Recipe Credit by Farzana Kumandan @sprinklesandspicect
INGREDIENTS
- 500g mebos (unsugared)
- 2 cups boiling water (To be soaked overnight)
- 1 cup water
- ¼ cup brown sugar
- ½ cup All Gold Tomato Sauce
- ½ cup brown vinegar (I use brown because it gives a deeper colour)
- 1 level teaspoon salt (to be blended with pre-soaked mebos)
For the vagaar (to bring it together)
- 2 tablespoons oil
- 7 curry leaves
- 1 heaped teaspoon white Mustard seeds
- ¼ teaspoon crushed chillies
- 2 tablespoons methi/atchaar masala (from your local spice shop)
METHOD
- Chop the mebos into smaller pieces
- Add it to a small pot, add boiling water, cover with lid and allow to soak overnight (do not cook, just soak)
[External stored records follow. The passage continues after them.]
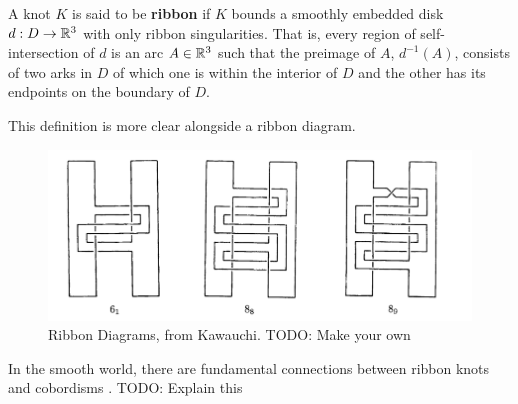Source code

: \begin{definition}
    A knot $K$ is said to be \textbf{ribbon} if $K$ bounds a smoothly embedded disk $d: D \to \mathbb{R}^3$ with only ribbon singularities.
    That is, every region of self-intersection of $d$ is an arc $A \in \mathbb{R}^3$ such that the preimage of $A$, $d^{-1} (A)$, consists of two arks in $D$ of which one is within the interior of $D$ and the other has its endpoints on the boundary of $D$.
\end{definition}

This definition is more clear alongside a ribbon diagram.

\begin{figure}[ht!]
    \centering
    \includegraphics[width=0.8\linewidth]{images/ribbon-knots-kawauchi.png}
    \caption{Ribbon Diagrams, from Kawauchi. TODO: Make your own}%
    \label{fig:ribbon-knots-kawauchi}
\end{figure}

In the smooth world, there are fundamental connections between ribbon knots and cobordisms \cite{fox-milnor}. TODO: Explain this

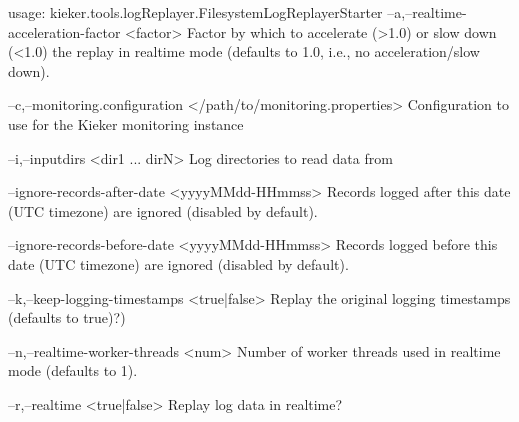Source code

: usage: kieker.tools.logReplayer.FilesystemLogReplayerStarter
 --a,--realtime-acceleration-factor <factor>
        Factor by which to accelerate (>1.0) or slow down (<1.0) the
        replay in realtime mode (defaults to 1.0, i.e., no
        acceleration/slow down).

 --c,--monitoring.configuration </path/to/monitoring.properties>
        Configuration to use for the Kieker monitoring instance

 --i,--inputdirs <dir1 ... dirN>
        Log directories to read data from

    --ignore-records-after-date <yyyyMMdd-HHmmss>
        Records logged after this date (UTC timezone) are ignored
        (disabled by default).

    --ignore-records-before-date <yyyyMMdd-HHmmss>
        Records logged before this date (UTC timezone) are ignored
        (disabled by default).

 --k,--keep-logging-timestamps <true|false>
        Replay the original logging timestamps (defaults to true)?)

 --n,--realtime-worker-threads <num>
        Number of worker threads used in realtime mode (defaults to 1).

 --r,--realtime <true|false>
        Replay log data in realtime?
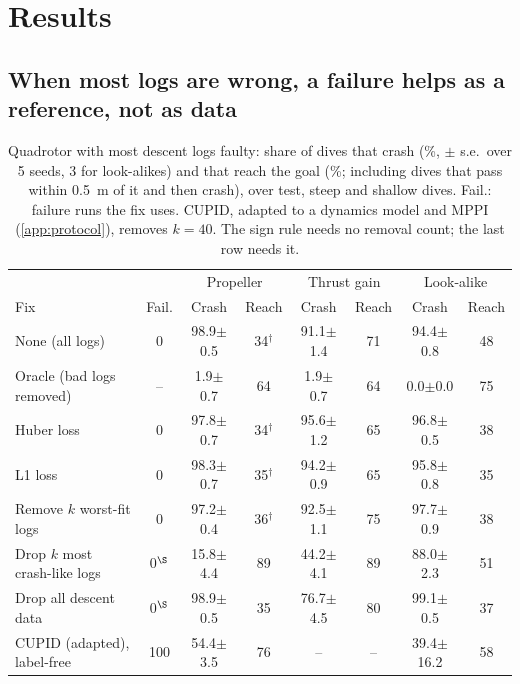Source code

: \documentclass[preprint,12pt]{elsarticle}
\newcommand{\pmse}[2]{#1{\scriptsize$\pm$#2}}
\begin{document}
\section{Results}\label{sec:results}

\subsection{When most logs are wrong, a failure helps as a reference, not as data}\label{sec:main}

\begin{table}[t]
\caption{Quadrotor with most descent logs faulty: share of dives that crash (\%, $\pm$ s.e.\ over 5 seeds, 3 for look-alikes) and that reach the goal (\%; including dives that pass within 0.5~m of it and then crash), over test, steep and shallow dives. Fail.: failure runs the fix uses. CUPID, adapted to a dynamics model and MPPI (\ref{app:protocol}), removes $k=40$. The sign rule needs no removal count; the last row needs it.}
\label{tab:major}
\centering\footnotesize
\setlength{\tabcolsep}{3pt}
\begin{tabular}{@{}lccccccc@{}}
\toprule
 & & \multicolumn{2}{c}{Propeller} & \multicolumn{2}{c}{Thrust gain} & \multicolumn{2}{c}{Look-alike} \\
Fix & Fail. & Crash & Reach & Crash & Reach & Crash & Reach \\
\midrule
None (all logs) & 0 & \pmse{98.9}{0.5} & 34$^\dagger$ & \pmse{91.1}{1.4} & 71 & \pmse{94.4}{0.8} & 48 \\
Oracle (bad logs removed) & -- & \pmse{1.9}{0.7} & 64 & \pmse{1.9}{0.7} & 64 & \pmse{0.0}{0.0} & 75 \\
\midrule
Huber loss & 0 & \pmse{97.8}{0.7} & 34$^\dagger$ & \pmse{95.6}{1.2} & 65 & \pmse{96.8}{0.5} & 38 \\
L1 loss & 0 & \pmse{98.3}{0.7} & 35$^\dagger$ & \pmse{94.2}{0.9} & 65 & \pmse{95.8}{0.8} & 35 \\
Remove $k$ worst-fit logs & 0 & \pmse{97.2}{0.4} & 36$^\dagger$ & \pmse{92.5}{1.1} & 75 & \pmse{97.7}{0.9} & 38 \\
\midrule
Drop $k$ most crash-like logs & 0$^\S$ & \pmse{15.8}{4.4} & 89 & \pmse{44.2}{4.1} & 89 & \pmse{88.0}{2.3} & 51 \\
Drop all descent data & 0$^\S$ & \pmse{98.9}{0.5} & 35 & \pmse{76.7}{4.5} & 80 & \pmse{99.1}{0.5} & 37 \\
CUPID (adapted), label-free & 100 & \pmse{54.4}{3.5} & 76 & -- & -- & \pmse{39.4}{16.2} & 58 \\

\end{tabular}
\end{table}
\end{document}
- The next morning all the water will be all absorbed by the mebos, and it will be mushy and pulpy.
- In a blender, add the mebos pulp, water, sugar, tomato sauce, vinegar and salt and blend until smooth and thick
- In a large pot over a low heat add the oil, curry leaves and mustard seeds.
- Once the seeds begin to sizzle and pop, add in the crushed chillies and methi masala.
- Stir fry for a minute and add in the mebos pulp mixture.
- Simmer to a slow boil, mix well and once it starts to boil, turn off the heat.
- Transfer to a glass bowl (it cools quicker)
- Allow to cool completely and decant into jars or bottles, refrigerate and use as needed.